Raman Spectroscopy Laboratory at the Faculty of Natural Sciences, the University of Silesia
Laboratories
Scientists and students of the University of Silesia use three types of interconnected laboratories for research on atmospheric pollution:
flying laboratory
hot-air balloon with measuring equipment placed in the basket
mobile laboratory
off-road vehicle equipped with measuring equipment, which cooperate in real time with the equipment located on the balloon board
stationary laboratories
research resources of various units of the University of Silesia, in which analyses of collected samples are performed
Balloon for studying the air quality
Since 2016, scientists and students have had the first Polish Overhead Mobile Laboratory placed in the basket of a manned hot-air balloon at their disposal. The balloon may lift the University Laboratories for Atmosphere Control (ULAC) to a height of 4 km. It flies above the cities of Metropolis GZM, collecting complex data on the quality of air inhaled by the inhabitants, and pollution movement directions.
The project involves scientists in many disciplines: meteorologists, climatologists, mineralogists, biologists, physicists, chemists, hydrologists.
Advantage over drones
Drones have already been “employed” for testing air quality, but their capacity in comparison with the balloon is very low. The balloon may carry up to 1,200 kg. Obviously, the basket, crew (4 members and the pilot) and gas cylinders are the necessary weight, and the rest is specialist equipment.

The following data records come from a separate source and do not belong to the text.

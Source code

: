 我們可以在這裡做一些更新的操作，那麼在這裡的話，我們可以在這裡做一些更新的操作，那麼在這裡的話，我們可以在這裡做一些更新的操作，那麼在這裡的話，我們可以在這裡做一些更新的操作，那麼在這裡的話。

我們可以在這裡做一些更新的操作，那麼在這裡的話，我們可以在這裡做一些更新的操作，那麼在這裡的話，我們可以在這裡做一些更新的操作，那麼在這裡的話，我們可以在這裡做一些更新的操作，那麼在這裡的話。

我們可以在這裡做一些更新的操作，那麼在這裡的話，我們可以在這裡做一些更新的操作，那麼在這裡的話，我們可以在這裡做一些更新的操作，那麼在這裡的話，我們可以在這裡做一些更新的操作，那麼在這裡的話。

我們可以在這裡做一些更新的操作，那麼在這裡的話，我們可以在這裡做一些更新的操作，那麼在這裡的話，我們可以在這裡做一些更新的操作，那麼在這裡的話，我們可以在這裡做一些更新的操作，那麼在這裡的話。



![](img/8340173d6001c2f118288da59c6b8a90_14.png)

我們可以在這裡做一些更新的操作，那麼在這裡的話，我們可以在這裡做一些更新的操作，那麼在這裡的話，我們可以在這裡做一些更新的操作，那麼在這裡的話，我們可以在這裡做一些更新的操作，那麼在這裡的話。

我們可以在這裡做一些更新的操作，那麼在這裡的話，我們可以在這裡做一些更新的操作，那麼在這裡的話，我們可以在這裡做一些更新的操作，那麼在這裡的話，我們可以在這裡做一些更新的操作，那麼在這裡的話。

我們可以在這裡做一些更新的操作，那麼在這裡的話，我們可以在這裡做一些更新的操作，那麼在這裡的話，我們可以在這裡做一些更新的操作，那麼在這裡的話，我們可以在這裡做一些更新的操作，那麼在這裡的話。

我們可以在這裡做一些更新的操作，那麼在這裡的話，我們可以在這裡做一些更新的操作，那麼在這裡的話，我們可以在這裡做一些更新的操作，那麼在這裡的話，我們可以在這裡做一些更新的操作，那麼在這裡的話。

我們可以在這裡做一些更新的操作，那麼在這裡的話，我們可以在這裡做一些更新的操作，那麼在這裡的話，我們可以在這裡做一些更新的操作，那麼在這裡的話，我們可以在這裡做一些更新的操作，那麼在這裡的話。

The fully equipped laboratory sets off in the balloon, whose capacity is 3,400 m3.
Research capacity
One of the most important devices located on the board of the research balloon is the nanoparticle analyser (10-300 nanometres) equipped with an additional device that enables to collect nanoparticle samples for transmission electrone microscopy.
The studies of their composition and size are carried out later in stationary laboratories. Another appliance is dust analyser, which can determine the concentration of microparticles within the range of 0.3-10 micrometres, and allows to specify the percentage of respirable dust penetrating into the respiratory system.

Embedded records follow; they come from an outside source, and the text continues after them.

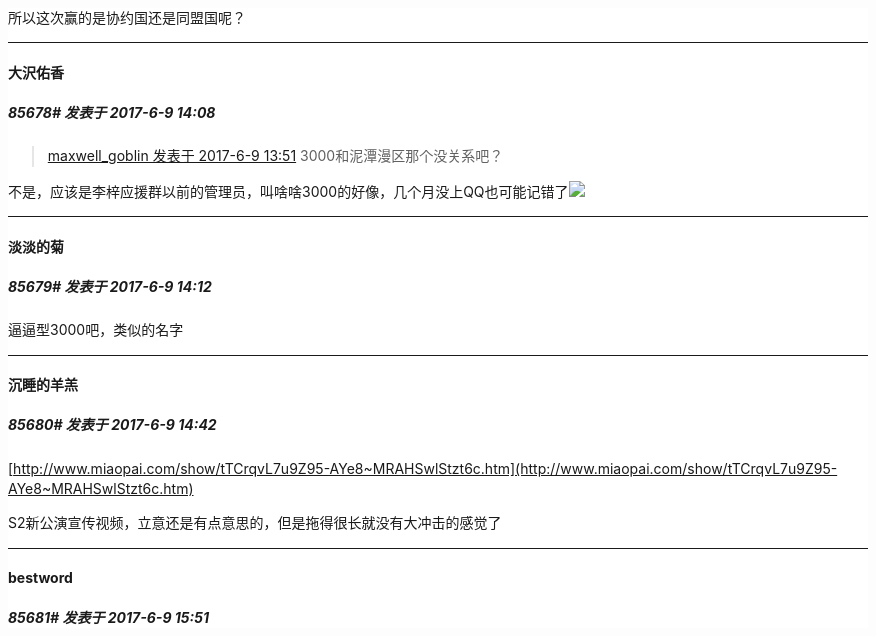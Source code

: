 所以这次赢的是协约国还是同盟国呢？







*****

####  大沢佑香  
##### 85678#       发表于 2017-6-9 14:08



<blockquote><a href="httphttps://bbs.saraba1st.com/2b/forum.php?mod=redirect&amp;amp;goto=findpost&amp;amp;pid=36206632&amp;amp;ptid=1105387" target="_blank">maxwell_goblin 发表于 2017-6-9 13:51</a>
3000和泥潭漫区那个没关系吧？</blockquote>
不是，应该是李梓应援群以前的管理员，叫啥啥3000的好像，几个月没上QQ也可能记错了<img src="https://static.saraba1st.com/image/smiley/face2017/068.png" referrerpolicy="no-referrer">







*****

####  淡淡的菊  
##### 85679#       发表于 2017-6-9 14:12




逼逼型3000吧，类似的名字







*****

####  沉睡的羊羔  
##### 85680#       发表于 2017-6-9 14:42



[http://www.miaopai.com/show/tTCrqvL7u9Z95-AYe8~MRAHSwlStzt6c.htm](http://www.miaopai.com/show/tTCrqvL7u9Z95-AYe8~MRAHSwlStzt6c.htm)

S2新公演宣传视频，立意还是有点意思的，但是拖得很长就没有大冲击的感觉了







*****

####  bestword  
##### 85681#       发表于 2017-6-9 15:51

The balloon also carries aspirators to draw in the appropriate particulate filters which later get to the scanning electron microscope, where their type and size are determined.

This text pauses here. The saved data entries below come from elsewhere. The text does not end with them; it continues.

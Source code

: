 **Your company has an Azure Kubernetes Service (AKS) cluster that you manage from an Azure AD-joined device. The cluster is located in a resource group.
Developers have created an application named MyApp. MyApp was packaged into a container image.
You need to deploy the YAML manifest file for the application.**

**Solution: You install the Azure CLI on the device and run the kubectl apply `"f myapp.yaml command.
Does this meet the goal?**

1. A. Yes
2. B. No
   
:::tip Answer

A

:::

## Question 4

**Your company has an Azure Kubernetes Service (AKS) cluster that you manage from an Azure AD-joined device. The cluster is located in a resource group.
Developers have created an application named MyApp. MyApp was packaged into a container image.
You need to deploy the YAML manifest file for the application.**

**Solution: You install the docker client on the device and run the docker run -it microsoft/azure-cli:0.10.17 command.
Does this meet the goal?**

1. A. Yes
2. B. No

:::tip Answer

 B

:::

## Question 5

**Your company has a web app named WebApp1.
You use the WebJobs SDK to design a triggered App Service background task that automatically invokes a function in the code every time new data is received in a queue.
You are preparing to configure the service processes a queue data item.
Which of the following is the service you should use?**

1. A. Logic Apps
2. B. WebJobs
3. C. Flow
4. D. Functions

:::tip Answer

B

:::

Biologists bring their own equipment – devices use for collecting flora pollen and fungal spores, and device for collecting microbiological samples. The containers contain liquids that allow for collecting bacteria safely, so as not to kill them during collection, because after transport they are delivered to the laboratory where they are cultivated and examined under microscope. The team of organic geochemists identified harmful compounds and also indicates their sources.
Chemists put a high-flow aspirator (2.5 m3 per minute) in the balloon. Thanks to the filters installed there, scientists determine the chemical composition of the collected particulate. Another analyser enables research on the concentration of gases: nitrogen oxide and dioxide, sulphur dioxide, ammoniac, ozone and benzene. The equipment will soon be supplemented with analyser for examining the concentration of volatile organic compounds and carbon dioxide – this will be the last missing link to form a complete set for measuring gases.
The balloon must also contain a meteorological station, which records information about temperature, humidity and pressure. The devices recording wind direction and speed are part of standard aircraft equipment. To avoid contamination from the burner, all devices are located under the balloon basket.